*WHAT THE TASK ASKS:* Every line below that contains "same" is to be copied.

*SUPPLIED MATERIAL:*
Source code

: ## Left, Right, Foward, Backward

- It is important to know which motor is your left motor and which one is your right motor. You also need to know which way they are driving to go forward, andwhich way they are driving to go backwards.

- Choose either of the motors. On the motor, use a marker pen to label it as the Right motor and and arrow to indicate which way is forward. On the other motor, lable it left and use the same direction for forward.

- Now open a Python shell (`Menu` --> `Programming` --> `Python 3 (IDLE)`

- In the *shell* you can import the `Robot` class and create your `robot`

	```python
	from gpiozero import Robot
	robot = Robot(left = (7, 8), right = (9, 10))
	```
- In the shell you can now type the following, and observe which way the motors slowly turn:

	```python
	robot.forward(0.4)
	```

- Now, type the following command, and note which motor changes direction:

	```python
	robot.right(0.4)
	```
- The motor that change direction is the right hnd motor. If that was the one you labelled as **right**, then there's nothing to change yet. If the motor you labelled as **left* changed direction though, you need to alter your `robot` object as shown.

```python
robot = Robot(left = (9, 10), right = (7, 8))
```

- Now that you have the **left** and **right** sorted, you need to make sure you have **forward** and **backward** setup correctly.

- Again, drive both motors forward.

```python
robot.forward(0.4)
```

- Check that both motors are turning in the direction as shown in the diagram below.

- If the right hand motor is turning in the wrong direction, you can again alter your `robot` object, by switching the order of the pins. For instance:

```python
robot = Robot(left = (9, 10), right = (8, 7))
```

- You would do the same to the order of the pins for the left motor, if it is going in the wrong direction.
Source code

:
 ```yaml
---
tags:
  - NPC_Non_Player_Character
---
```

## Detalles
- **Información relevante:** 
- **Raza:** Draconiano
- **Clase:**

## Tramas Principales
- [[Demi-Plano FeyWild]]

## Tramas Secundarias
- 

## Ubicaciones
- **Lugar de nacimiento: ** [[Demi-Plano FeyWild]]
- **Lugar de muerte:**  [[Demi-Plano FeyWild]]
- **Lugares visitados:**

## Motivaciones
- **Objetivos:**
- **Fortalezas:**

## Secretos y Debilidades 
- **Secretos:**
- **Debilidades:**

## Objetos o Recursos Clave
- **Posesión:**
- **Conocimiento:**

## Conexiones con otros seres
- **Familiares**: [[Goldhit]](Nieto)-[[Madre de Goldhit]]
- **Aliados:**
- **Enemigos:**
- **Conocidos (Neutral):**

*EXERCISE ANSWER:*
- Choose either of the motors. On the motor, use a marker pen to label it as the Right motor and and arrow to indicate which way is forward. On the other motor, lable it left and use the same direction for forward.
- You would do the same to the order of the pins for the left motor, if it is going in the wrong direction.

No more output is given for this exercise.